## WHAT THE TASK ASKS
Every line in the entries where "based" is found should be copied.

## Dataset entries
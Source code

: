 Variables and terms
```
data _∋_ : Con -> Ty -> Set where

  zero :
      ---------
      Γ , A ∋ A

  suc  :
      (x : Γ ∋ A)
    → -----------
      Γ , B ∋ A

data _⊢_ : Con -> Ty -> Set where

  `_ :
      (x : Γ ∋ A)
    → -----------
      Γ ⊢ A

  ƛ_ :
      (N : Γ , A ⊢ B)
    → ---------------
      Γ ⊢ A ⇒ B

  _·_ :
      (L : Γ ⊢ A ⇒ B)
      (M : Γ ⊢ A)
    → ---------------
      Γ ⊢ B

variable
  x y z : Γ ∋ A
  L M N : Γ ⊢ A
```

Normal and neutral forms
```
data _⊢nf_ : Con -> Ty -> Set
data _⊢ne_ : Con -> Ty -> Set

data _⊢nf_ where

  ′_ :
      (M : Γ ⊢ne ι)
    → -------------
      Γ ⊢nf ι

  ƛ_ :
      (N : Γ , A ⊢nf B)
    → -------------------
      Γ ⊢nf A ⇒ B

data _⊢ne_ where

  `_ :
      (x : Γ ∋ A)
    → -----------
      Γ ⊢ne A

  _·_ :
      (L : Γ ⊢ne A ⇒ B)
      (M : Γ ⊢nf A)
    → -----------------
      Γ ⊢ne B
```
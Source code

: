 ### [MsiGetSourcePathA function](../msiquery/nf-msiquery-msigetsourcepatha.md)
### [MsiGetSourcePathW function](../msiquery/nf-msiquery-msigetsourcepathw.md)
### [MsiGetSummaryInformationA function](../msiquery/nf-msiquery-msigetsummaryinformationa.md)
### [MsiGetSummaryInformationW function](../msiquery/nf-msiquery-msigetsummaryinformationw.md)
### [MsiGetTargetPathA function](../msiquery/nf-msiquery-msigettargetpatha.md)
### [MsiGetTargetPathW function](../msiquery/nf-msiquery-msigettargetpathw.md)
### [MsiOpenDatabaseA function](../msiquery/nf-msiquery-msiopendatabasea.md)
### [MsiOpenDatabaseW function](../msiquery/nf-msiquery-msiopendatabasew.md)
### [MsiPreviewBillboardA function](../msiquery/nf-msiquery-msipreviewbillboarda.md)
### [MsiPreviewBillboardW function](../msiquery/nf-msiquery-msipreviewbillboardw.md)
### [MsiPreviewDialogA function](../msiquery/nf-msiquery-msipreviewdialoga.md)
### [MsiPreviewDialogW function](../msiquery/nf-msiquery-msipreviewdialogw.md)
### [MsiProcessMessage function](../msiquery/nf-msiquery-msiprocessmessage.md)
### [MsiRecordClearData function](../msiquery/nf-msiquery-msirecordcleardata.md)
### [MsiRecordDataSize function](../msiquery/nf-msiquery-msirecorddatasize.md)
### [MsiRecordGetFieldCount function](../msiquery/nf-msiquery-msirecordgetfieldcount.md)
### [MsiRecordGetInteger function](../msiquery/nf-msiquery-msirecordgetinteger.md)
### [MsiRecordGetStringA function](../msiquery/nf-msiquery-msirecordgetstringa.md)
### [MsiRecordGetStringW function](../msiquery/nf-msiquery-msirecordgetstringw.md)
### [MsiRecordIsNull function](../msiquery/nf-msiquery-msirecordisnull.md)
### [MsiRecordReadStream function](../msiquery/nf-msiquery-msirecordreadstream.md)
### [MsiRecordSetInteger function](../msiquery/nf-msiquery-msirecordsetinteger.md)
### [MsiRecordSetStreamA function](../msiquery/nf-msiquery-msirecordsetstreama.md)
--
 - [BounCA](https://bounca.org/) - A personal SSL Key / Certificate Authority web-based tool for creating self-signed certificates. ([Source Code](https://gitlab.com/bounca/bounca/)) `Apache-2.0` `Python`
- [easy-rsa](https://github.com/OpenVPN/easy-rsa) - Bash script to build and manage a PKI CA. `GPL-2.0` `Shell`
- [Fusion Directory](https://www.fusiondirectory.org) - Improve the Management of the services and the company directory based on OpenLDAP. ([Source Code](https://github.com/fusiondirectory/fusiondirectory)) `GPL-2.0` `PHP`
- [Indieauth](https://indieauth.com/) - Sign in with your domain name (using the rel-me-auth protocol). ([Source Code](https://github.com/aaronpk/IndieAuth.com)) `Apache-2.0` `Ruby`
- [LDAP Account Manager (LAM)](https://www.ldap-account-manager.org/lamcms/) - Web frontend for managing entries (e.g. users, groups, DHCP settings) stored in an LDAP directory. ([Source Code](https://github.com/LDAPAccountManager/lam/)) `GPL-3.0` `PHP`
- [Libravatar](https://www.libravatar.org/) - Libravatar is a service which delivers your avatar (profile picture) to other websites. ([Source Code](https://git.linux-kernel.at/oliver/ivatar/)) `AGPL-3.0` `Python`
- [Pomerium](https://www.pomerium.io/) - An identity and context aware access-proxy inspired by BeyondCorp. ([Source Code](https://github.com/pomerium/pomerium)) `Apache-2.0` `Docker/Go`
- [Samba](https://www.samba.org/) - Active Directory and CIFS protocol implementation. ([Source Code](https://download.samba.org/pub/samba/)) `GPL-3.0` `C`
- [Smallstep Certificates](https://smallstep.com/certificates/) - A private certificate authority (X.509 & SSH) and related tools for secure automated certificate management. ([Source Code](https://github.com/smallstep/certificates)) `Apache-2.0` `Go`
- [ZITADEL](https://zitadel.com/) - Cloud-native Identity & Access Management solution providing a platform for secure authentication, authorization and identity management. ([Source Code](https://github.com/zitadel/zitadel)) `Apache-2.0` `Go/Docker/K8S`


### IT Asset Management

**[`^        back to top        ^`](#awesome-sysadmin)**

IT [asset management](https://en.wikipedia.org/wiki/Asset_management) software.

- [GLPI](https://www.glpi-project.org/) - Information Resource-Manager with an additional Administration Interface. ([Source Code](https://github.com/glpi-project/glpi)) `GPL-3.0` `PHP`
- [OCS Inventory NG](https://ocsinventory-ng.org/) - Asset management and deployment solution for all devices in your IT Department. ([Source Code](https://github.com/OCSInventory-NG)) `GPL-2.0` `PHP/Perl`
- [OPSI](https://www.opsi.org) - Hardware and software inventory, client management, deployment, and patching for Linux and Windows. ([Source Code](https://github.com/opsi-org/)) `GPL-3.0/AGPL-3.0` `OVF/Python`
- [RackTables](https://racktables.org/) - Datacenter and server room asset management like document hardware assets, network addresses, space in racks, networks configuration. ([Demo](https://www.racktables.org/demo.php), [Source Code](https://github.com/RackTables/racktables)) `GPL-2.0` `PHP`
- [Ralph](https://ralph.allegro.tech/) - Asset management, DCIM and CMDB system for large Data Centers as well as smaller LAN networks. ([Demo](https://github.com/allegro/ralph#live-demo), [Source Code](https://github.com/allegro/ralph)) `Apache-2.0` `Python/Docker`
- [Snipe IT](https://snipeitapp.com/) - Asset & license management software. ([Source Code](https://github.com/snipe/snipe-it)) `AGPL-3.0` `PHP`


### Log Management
---
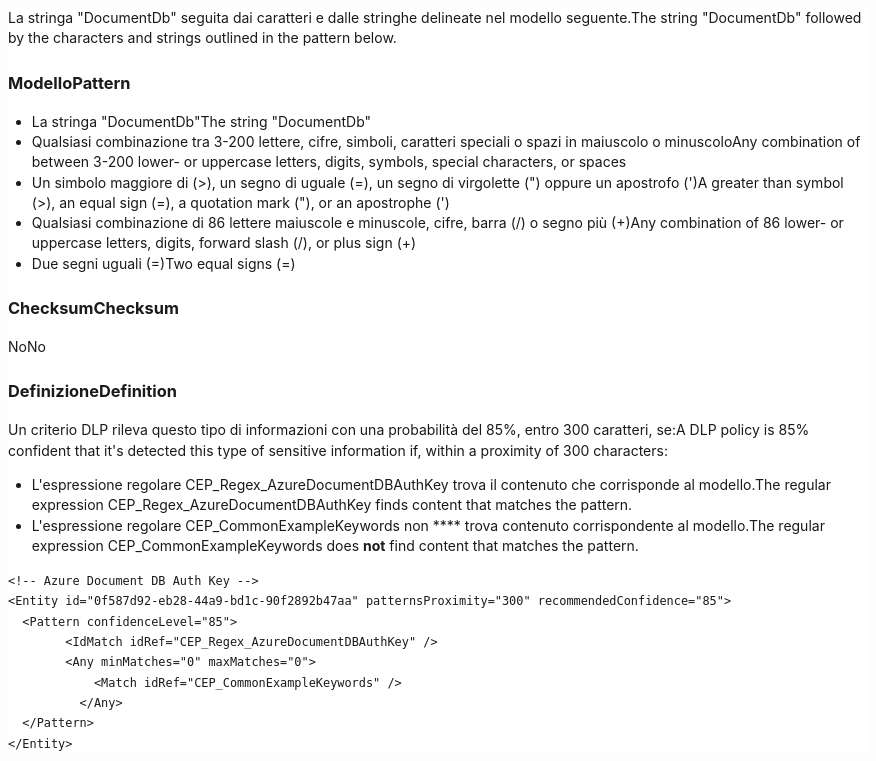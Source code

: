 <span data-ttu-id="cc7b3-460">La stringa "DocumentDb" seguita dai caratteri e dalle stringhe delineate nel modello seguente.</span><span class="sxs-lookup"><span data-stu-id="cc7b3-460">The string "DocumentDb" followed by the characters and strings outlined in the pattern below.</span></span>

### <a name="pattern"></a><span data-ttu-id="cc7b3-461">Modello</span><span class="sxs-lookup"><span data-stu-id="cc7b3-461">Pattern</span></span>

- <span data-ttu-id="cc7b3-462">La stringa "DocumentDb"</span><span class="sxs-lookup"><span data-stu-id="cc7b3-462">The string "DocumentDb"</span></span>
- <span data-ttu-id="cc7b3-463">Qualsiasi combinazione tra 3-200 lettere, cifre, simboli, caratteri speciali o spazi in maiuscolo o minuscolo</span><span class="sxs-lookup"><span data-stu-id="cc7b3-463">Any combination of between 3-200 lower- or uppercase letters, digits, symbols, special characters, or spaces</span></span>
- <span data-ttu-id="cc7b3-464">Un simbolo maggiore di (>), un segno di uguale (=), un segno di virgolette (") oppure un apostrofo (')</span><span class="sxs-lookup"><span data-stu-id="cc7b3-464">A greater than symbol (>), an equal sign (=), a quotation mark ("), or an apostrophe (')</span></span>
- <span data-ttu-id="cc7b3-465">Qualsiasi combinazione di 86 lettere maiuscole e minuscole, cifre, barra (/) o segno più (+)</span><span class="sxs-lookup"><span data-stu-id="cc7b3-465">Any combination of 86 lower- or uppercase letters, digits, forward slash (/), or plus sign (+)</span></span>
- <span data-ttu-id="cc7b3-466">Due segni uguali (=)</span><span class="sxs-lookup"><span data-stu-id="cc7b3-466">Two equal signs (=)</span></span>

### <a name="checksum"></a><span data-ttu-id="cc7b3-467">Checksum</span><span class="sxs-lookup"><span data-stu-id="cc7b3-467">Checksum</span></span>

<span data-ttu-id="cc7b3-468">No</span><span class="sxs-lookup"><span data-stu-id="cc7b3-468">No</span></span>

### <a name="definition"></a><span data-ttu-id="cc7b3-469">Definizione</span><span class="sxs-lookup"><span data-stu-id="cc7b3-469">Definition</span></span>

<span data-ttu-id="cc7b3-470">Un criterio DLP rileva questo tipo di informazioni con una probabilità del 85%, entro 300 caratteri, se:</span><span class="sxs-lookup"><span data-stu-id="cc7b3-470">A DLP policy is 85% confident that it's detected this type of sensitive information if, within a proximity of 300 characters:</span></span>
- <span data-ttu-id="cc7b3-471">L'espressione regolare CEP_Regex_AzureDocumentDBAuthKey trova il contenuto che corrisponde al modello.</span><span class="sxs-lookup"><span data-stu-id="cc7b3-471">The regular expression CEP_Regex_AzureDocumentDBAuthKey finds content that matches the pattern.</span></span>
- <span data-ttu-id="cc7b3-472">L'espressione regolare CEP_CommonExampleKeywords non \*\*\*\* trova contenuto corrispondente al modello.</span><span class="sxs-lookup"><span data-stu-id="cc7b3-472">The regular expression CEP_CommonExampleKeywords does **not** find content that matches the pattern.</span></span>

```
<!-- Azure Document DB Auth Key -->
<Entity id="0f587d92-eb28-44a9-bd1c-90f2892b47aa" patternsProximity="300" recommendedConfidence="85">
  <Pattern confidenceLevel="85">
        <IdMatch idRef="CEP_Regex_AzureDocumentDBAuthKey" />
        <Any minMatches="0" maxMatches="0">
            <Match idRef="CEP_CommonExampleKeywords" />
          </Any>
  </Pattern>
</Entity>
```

## EXERCISE ANSWER
 - [BounCA](https://bounca.org/) - A personal SSL Key / Certificate Authority web-based tool for creating self-signed certificates. ([Source Code](https://gitlab.com/bounca/bounca/)) `Apache-2.0` `Python`
- [Fusion Directory](https://www.fusiondirectory.org) - Improve the Management of the services and the company directory based on OpenLDAP. ([Source Code](https://github.com/fusiondirectory/fusiondirectory)) `GPL-2.0` `PHP`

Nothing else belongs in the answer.